# [What the task asks]
Copy all lines below that use the word "React".

Saved entries:
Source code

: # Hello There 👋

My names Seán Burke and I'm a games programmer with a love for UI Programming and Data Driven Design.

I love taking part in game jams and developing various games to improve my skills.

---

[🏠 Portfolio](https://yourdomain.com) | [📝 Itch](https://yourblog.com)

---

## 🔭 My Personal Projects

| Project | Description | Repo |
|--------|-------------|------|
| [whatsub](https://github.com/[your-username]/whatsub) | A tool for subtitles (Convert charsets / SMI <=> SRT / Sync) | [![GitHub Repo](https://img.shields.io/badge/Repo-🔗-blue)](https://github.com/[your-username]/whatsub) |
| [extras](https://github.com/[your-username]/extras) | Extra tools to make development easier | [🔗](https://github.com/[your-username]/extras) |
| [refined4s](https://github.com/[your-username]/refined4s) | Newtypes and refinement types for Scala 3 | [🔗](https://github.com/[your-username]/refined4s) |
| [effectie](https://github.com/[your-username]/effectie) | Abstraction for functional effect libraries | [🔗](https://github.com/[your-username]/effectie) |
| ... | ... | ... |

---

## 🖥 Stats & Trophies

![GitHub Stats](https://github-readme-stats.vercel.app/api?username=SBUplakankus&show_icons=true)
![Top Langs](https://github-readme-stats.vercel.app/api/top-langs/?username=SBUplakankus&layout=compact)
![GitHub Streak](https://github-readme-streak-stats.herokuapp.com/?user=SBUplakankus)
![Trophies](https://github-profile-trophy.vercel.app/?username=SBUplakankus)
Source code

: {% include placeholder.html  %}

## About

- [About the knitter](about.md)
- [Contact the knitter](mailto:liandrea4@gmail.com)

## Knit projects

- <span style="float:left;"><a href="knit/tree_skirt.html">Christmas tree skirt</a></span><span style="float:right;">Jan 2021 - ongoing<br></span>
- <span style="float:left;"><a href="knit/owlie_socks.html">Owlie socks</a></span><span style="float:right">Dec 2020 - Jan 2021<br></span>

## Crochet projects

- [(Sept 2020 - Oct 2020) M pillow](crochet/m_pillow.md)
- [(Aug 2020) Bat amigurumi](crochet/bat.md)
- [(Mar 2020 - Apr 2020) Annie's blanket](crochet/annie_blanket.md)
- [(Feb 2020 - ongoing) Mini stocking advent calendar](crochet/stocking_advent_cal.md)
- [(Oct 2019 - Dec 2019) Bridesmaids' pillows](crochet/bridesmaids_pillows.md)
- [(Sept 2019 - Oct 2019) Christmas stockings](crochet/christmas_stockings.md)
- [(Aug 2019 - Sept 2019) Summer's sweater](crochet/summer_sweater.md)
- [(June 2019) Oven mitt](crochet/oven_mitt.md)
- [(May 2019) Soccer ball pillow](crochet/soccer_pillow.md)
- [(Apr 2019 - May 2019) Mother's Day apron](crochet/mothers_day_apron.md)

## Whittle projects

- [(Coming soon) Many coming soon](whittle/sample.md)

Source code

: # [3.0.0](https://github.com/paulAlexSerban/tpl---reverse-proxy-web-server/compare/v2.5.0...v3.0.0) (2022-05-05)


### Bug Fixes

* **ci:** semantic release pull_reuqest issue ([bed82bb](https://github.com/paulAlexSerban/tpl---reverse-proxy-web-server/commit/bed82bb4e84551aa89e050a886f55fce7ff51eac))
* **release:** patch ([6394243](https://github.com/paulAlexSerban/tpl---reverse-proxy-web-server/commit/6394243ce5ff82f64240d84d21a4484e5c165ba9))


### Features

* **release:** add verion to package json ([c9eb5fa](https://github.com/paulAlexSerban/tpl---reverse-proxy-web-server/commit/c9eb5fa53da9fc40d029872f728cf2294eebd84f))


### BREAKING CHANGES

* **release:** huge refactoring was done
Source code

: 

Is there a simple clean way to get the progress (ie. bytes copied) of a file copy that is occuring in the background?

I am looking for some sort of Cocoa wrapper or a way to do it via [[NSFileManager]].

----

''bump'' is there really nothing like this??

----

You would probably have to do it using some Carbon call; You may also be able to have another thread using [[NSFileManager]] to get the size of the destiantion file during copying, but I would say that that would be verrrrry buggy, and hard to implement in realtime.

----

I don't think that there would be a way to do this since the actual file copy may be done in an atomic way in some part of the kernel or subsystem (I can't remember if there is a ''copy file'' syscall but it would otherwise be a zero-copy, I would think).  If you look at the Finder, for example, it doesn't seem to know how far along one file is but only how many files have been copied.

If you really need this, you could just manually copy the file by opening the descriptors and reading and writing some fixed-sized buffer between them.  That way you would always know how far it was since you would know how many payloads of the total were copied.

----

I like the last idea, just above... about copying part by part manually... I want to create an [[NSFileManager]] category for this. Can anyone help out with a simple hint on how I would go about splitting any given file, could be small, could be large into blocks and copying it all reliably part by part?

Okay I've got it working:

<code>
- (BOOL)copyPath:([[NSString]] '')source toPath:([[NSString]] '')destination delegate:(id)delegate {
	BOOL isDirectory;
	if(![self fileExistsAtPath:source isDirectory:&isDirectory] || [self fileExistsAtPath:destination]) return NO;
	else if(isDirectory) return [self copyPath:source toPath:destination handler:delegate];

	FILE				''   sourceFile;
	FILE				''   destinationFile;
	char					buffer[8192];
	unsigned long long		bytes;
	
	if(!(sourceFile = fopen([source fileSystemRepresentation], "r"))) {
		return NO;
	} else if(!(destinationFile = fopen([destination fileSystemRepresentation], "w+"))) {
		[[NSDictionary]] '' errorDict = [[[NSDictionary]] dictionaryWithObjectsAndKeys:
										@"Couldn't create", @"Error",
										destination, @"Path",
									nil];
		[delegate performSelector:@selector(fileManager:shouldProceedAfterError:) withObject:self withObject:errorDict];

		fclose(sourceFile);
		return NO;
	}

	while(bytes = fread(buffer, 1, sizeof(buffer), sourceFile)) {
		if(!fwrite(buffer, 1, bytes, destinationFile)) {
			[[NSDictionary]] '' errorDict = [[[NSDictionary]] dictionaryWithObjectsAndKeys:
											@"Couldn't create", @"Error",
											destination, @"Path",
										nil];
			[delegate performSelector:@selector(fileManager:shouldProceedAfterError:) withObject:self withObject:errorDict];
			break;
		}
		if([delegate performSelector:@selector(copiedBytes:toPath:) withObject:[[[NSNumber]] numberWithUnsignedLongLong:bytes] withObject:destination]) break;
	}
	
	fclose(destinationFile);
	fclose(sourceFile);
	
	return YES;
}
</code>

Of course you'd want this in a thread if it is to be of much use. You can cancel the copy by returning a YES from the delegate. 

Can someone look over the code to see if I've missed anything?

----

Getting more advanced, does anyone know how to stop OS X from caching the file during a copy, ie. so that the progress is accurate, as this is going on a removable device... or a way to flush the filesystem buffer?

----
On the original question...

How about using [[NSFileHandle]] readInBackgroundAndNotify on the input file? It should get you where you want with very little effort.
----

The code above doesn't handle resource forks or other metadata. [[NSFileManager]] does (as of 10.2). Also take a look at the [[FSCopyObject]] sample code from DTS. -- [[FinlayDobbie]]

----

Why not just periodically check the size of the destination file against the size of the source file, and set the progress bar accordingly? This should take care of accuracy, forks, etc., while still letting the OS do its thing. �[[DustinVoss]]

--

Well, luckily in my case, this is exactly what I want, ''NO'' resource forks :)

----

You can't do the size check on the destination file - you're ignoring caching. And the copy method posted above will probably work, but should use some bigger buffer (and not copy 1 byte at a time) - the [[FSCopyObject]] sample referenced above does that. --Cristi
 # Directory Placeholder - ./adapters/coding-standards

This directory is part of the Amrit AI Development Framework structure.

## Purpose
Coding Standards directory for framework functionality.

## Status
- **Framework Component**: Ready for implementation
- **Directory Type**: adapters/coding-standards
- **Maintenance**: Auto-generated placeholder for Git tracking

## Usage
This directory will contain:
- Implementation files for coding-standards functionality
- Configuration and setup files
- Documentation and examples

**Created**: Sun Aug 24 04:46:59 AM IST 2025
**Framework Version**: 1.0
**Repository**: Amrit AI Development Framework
* * *
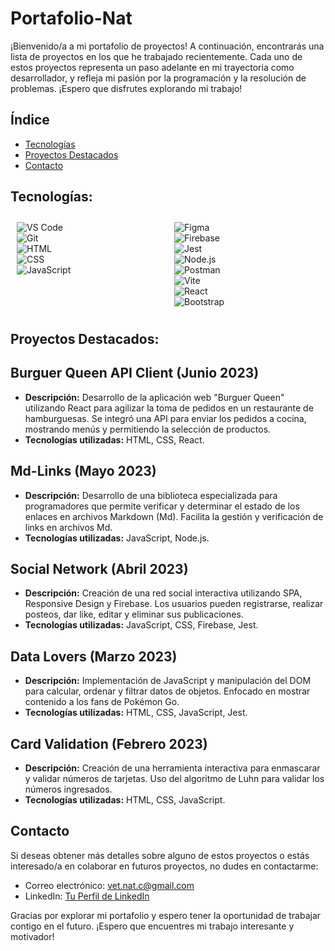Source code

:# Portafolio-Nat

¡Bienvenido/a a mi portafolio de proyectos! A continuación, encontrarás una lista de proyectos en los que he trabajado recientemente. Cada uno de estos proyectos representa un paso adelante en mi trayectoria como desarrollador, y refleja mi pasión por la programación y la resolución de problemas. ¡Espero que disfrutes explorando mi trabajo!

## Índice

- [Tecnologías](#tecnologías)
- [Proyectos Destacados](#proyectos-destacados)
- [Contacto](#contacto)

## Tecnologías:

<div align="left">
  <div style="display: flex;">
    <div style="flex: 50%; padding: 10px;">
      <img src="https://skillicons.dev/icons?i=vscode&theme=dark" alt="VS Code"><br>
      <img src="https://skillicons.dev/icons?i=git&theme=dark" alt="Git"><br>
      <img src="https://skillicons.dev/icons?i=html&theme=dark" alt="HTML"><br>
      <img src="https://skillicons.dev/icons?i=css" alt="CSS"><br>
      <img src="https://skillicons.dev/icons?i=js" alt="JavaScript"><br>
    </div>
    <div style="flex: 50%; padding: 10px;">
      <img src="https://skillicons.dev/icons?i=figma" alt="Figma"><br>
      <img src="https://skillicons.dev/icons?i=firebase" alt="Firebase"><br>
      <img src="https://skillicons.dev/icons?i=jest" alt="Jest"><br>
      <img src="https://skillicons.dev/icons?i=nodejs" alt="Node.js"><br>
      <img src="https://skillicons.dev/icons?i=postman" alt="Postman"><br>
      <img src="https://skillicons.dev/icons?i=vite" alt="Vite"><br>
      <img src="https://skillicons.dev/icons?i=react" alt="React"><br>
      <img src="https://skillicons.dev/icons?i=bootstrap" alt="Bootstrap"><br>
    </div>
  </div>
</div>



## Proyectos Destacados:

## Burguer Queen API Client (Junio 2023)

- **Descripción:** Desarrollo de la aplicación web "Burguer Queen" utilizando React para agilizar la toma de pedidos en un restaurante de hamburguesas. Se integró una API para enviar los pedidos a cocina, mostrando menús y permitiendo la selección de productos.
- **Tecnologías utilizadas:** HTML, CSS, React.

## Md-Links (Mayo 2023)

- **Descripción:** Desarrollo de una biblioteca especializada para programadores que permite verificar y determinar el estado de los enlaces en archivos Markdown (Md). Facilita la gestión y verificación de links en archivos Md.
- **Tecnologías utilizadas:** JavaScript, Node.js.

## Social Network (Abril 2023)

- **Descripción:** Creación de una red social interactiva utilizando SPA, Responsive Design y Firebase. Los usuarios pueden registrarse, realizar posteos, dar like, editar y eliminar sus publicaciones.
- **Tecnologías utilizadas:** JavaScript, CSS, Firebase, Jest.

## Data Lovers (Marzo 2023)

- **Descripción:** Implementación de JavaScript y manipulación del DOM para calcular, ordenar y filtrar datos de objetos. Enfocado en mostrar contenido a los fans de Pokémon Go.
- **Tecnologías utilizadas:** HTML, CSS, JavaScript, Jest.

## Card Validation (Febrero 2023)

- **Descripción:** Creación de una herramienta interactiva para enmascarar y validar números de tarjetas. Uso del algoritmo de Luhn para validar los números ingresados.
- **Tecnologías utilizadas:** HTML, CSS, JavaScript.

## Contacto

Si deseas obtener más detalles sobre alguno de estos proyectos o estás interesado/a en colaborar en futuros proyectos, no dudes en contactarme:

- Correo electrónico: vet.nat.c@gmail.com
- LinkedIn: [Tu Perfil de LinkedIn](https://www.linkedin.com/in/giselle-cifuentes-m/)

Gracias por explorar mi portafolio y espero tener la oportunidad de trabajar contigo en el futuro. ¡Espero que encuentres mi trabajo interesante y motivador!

# [Output of the task]
      <img src="https://skillicons.dev/icons?i=react" alt="React"><br>
- **Descripción:** Desarrollo de la aplicación web "Burguer Queen" utilizando React para agilizar la toma de pedidos en un restaurante de hamburguesas. Se integró una API para enviar los pedidos a cocina, mostrando menús y permitiendo la selección de productos.
- **Tecnologías utilizadas:** HTML, CSS, React.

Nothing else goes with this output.